## Task to carry out
Give the tally of lines in the listing that include "currentIndex". No other words belong in the answer.

## Given information
◆ ◆ ◆ ◆ ◆ ◆ ◆
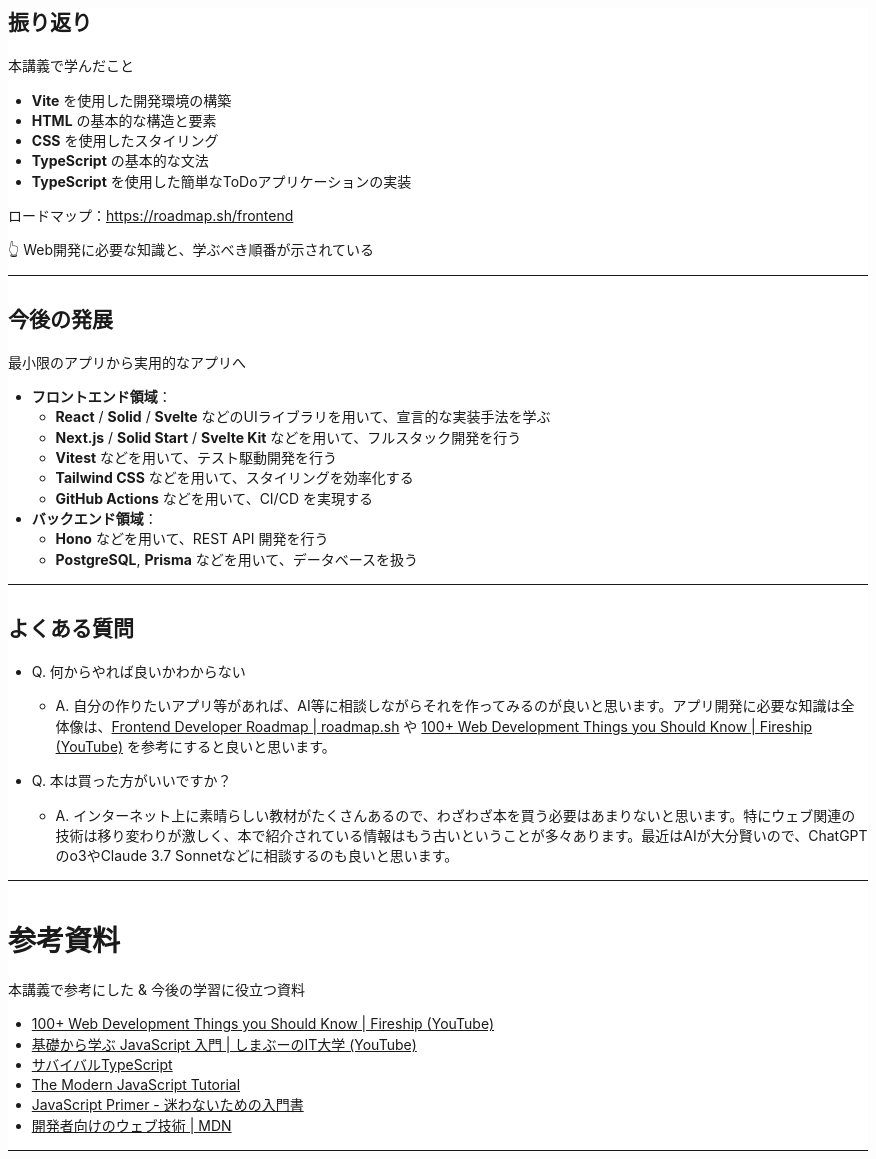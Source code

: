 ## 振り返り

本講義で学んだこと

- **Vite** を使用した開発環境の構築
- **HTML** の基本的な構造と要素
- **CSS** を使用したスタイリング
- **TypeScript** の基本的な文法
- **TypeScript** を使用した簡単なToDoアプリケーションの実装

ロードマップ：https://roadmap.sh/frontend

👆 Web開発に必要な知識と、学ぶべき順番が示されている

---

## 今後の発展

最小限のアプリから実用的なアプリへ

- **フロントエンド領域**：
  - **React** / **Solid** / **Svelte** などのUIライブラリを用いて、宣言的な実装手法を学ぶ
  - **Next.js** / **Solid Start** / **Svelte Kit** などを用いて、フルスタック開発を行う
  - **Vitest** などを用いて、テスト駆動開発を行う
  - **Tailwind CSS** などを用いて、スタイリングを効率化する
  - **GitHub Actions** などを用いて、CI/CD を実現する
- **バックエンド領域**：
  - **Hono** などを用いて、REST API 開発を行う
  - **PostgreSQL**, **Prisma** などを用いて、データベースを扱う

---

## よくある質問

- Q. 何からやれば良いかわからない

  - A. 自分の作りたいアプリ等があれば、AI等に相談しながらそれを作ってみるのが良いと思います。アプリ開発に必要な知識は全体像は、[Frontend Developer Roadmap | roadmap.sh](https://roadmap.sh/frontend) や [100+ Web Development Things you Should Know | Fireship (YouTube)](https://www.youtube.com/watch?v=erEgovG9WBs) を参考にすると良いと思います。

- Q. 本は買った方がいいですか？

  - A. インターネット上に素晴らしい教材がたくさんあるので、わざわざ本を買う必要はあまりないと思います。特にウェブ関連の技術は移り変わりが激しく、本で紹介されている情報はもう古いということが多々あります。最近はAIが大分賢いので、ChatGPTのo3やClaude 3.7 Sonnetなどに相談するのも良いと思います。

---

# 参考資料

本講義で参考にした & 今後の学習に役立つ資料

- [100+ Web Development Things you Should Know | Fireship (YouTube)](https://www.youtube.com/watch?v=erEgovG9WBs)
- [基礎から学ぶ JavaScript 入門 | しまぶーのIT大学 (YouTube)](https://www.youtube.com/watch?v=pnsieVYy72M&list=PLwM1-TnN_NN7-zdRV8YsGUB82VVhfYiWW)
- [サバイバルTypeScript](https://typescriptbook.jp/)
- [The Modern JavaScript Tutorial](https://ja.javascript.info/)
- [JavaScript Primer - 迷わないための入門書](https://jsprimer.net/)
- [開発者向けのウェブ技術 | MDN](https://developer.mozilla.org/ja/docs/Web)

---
◆ ◆ ◆ ◆ ◆ ◆ ◆
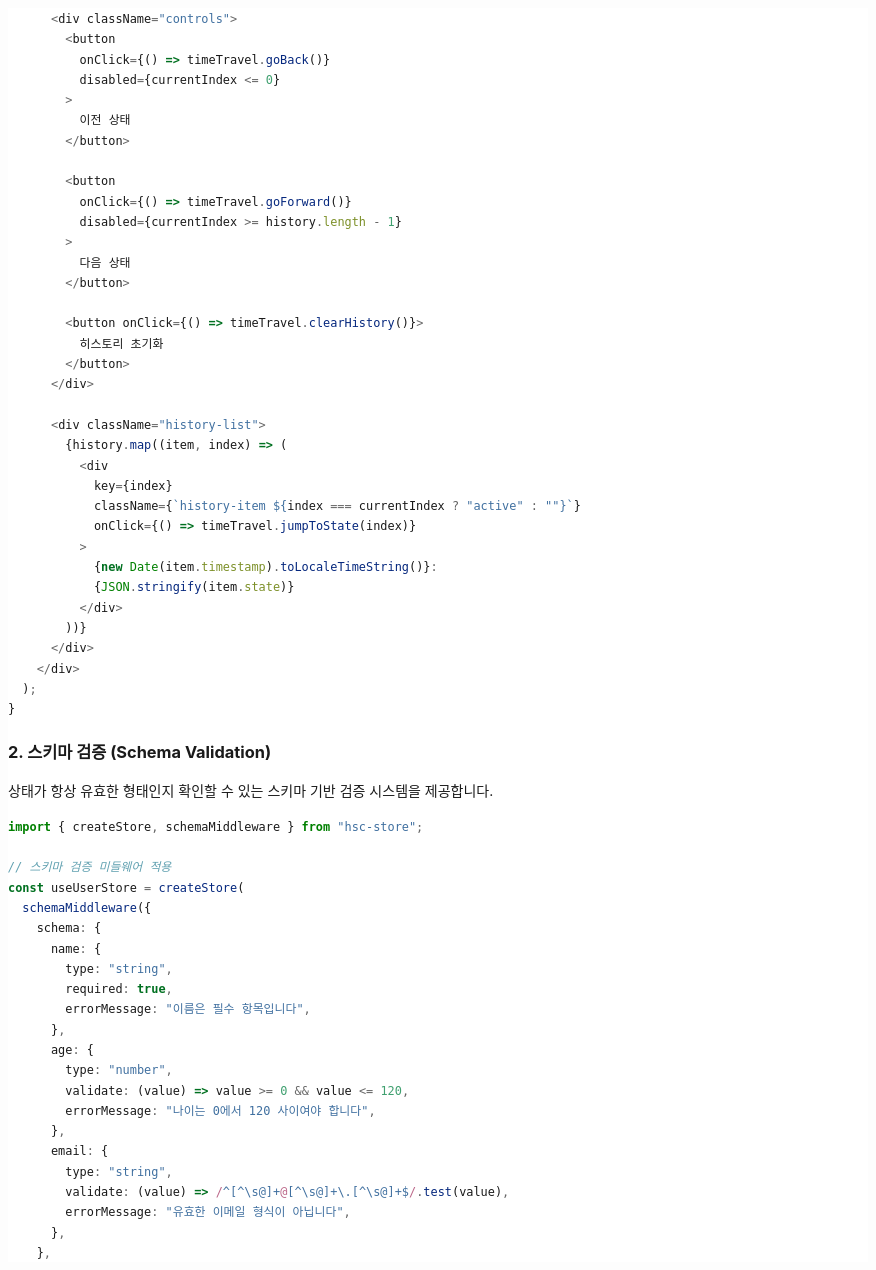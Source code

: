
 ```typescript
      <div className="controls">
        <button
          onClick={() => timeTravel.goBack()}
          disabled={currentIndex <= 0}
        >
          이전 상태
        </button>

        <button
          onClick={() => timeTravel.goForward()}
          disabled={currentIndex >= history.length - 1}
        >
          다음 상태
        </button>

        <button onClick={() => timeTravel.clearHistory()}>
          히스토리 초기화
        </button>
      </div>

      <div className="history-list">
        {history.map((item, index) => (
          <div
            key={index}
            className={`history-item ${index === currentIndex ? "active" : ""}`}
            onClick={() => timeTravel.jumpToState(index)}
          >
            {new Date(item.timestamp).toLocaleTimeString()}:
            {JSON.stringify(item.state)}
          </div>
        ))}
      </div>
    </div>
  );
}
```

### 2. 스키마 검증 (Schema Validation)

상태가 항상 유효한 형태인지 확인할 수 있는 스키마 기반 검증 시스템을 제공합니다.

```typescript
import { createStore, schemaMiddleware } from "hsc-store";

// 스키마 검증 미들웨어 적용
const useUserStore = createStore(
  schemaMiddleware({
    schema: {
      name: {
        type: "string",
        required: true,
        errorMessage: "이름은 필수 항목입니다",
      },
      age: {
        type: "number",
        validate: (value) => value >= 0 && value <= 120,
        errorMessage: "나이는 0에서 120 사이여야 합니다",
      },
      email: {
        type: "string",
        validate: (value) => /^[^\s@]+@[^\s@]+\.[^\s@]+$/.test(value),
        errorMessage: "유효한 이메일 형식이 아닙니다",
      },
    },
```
◆ ◆ ◆ ◆ ◆ ◆ ◆
## Written response
3